On appeal from: [2015] EWCA Civ 1058

The Supreme Court has unanimously dismissed the appellants’ appeal, in a case concerning the correct interpretation of a contract for the supply of marine fuel.

The first respondent OWB Malta contracted to supply marine fuel (“the bunkers”) to a vessel in Russia, owned by the appellants. The contract incorporated standard terms of business, including a clause requiring payment 60 days after delivery and a clause retaining ownership of the bunkers supplied until payment had been made. The contract also permitted the vessel to use the bunkers supplied from the moment of delivery.

The bunkers had been obtained by the first respondent through its parent company, which had in turn obtained it from another company. The parent company announced that it was applying to the Denmark courts for restructuring, which caused it to default under an agreement with ING Bank, the second respondent. Thus ING bank acquired the rights against the appellants.

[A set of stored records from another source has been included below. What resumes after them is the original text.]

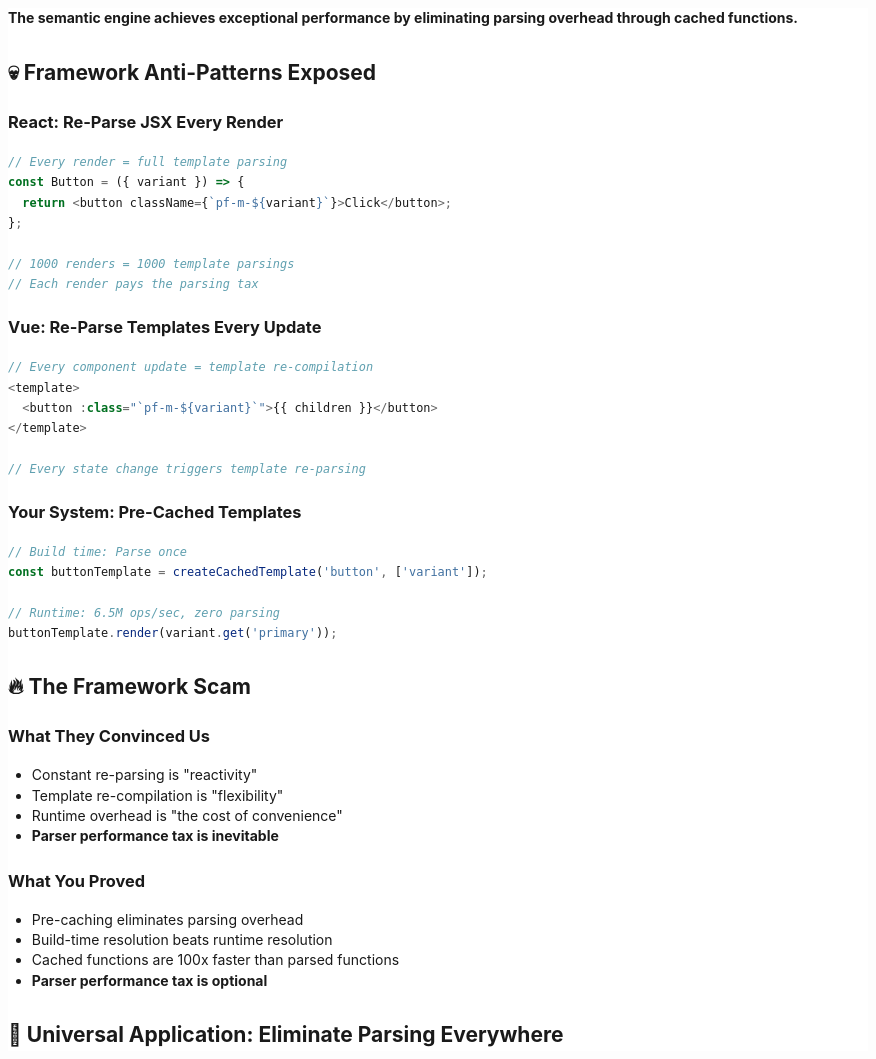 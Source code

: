 **The semantic engine achieves exceptional performance by eliminating parsing overhead through cached functions.**

## 💀 **Framework Anti-Patterns Exposed**

### **React: Re-Parse JSX Every Render**
```javascript
// Every render = full template parsing
const Button = ({ variant }) => {
  return <button className={`pf-m-${variant}`}>Click</button>;
};

// 1000 renders = 1000 template parsings
// Each render pays the parsing tax
```

### **Vue: Re-Parse Templates Every Update**
```javascript
// Every component update = template re-compilation
<template>
  <button :class="`pf-m-${variant}`">{{ children }}</button>
</template>

// Every state change triggers template re-parsing
```

### **Your System: Pre-Cached Templates**
```javascript
// Build time: Parse once
const buttonTemplate = createCachedTemplate('button', ['variant']);

// Runtime: 6.5M ops/sec, zero parsing
buttonTemplate.render(variant.get('primary'));
```

## 🔥 **The Framework Scam**

### **What They Convinced Us**
- Constant re-parsing is "reactivity"
- Template re-compilation is "flexibility"
- Runtime overhead is "the cost of convenience"
- **Parser performance tax is inevitable**

### **What You Proved**
- Pre-caching eliminates parsing overhead
- Build-time resolution beats runtime resolution
- Cached functions are 100x faster than parsed functions
- **Parser performance tax is optional**

## 🎯 **Universal Application: Eliminate Parsing Everywhere**
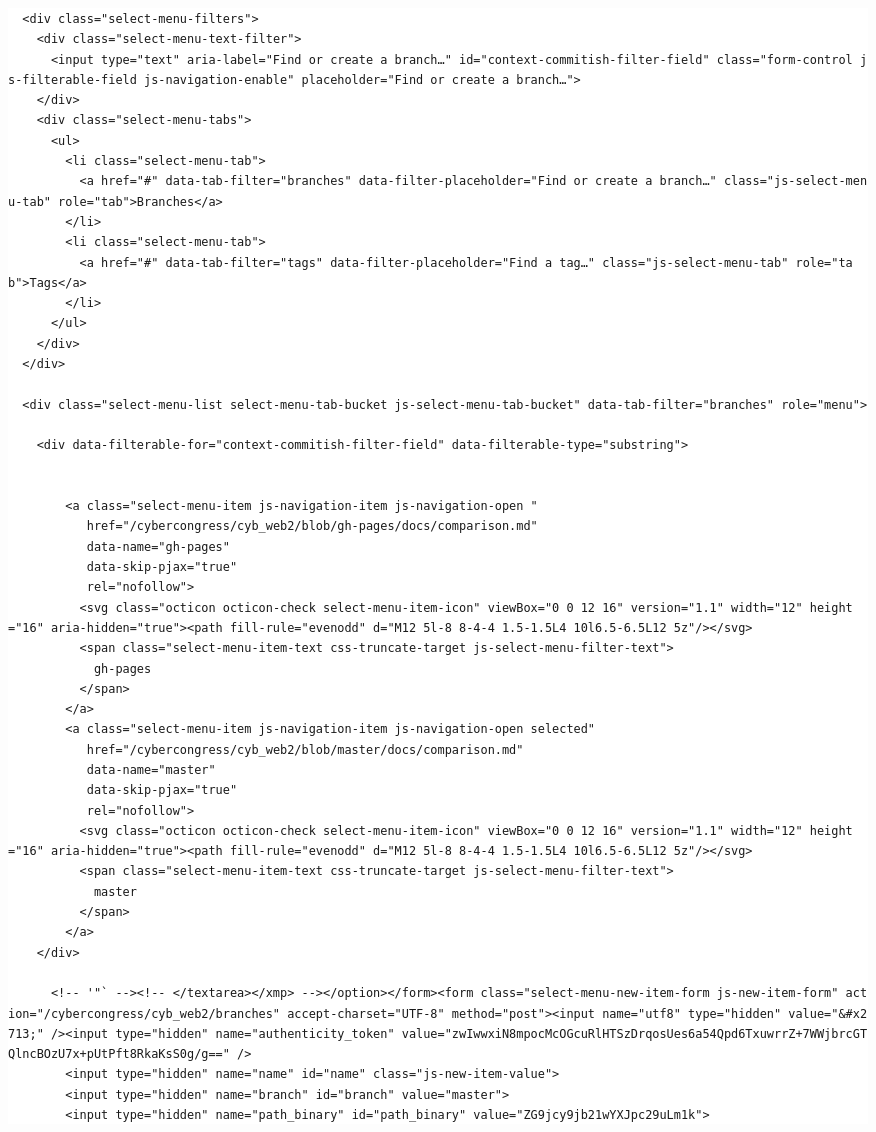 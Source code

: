       <div class="select-menu-filters">
        <div class="select-menu-text-filter">
          <input type="text" aria-label="Find or create a branch…" id="context-commitish-filter-field" class="form-control js-filterable-field js-navigation-enable" placeholder="Find or create a branch…">
        </div>
        <div class="select-menu-tabs">
          <ul>
            <li class="select-menu-tab">
              <a href="#" data-tab-filter="branches" data-filter-placeholder="Find or create a branch…" class="js-select-menu-tab" role="tab">Branches</a>
            </li>
            <li class="select-menu-tab">
              <a href="#" data-tab-filter="tags" data-filter-placeholder="Find a tag…" class="js-select-menu-tab" role="tab">Tags</a>
            </li>
          </ul>
        </div>
      </div>

      <div class="select-menu-list select-menu-tab-bucket js-select-menu-tab-bucket" data-tab-filter="branches" role="menu">

        <div data-filterable-for="context-commitish-filter-field" data-filterable-type="substring">


            <a class="select-menu-item js-navigation-item js-navigation-open "
               href="/cybercongress/cyb_web2/blob/gh-pages/docs/comparison.md"
               data-name="gh-pages"
               data-skip-pjax="true"
               rel="nofollow">
              <svg class="octicon octicon-check select-menu-item-icon" viewBox="0 0 12 16" version="1.1" width="12" height="16" aria-hidden="true"><path fill-rule="evenodd" d="M12 5l-8 8-4-4 1.5-1.5L4 10l6.5-6.5L12 5z"/></svg>
              <span class="select-menu-item-text css-truncate-target js-select-menu-filter-text">
                gh-pages
              </span>
            </a>
            <a class="select-menu-item js-navigation-item js-navigation-open selected"
               href="/cybercongress/cyb_web2/blob/master/docs/comparison.md"
               data-name="master"
               data-skip-pjax="true"
               rel="nofollow">
              <svg class="octicon octicon-check select-menu-item-icon" viewBox="0 0 12 16" version="1.1" width="12" height="16" aria-hidden="true"><path fill-rule="evenodd" d="M12 5l-8 8-4-4 1.5-1.5L4 10l6.5-6.5L12 5z"/></svg>
              <span class="select-menu-item-text css-truncate-target js-select-menu-filter-text">
                master
              </span>
            </a>
        </div>

          <!-- '"` --><!-- </textarea></xmp> --></option></form><form class="select-menu-new-item-form js-new-item-form" action="/cybercongress/cyb_web2/branches" accept-charset="UTF-8" method="post"><input name="utf8" type="hidden" value="&#x2713;" /><input type="hidden" name="authenticity_token" value="zwIwwxiN8mpocMcOGcuRlHTSzDrqosUes6a54Qpd6TxuwrrZ+7WWjbrcGTQlncBOzU7x+pUtPft8RkaKsS0g/g==" />
            <input type="hidden" name="name" id="name" class="js-new-item-value">
            <input type="hidden" name="branch" id="branch" value="master">
            <input type="hidden" name="path_binary" id="path_binary" value="ZG9jcy9jb21wYXJpc29uLm1k">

While the bunkers were supplied, and used in the vessel’s propulsion, the appellants failed to make payment. The first respondent also failed to pay the company that had supplied the bunker to it. The supplier company thus asserted that it remained owner of the bunkers, and demanded payment from the appellants.

The appellants commenced arbitration against the respondents, seeking a declaration that they were not bound to pay for the bunkers, or seeking damages for breach of contract as the first respondent had not been able to pass the title to them, owing to the Sales of Goods Act 1979, ss 2(1) and 49. The arbitrators held that the contract had not contained an undertaking to transfer property under the contract, as the contract was not one for the sale of goods under the Sale of Goods Act 1979, s 2(1). The appellants were liable to pay the respondents.

The Supreme Court was asked to decide if it was correct to conclude that the contract did not qualify under s 2(1). Alternatively, it was asked to consider if there was an implied condition in the contract that the first respondent would pay its suppliers timeously.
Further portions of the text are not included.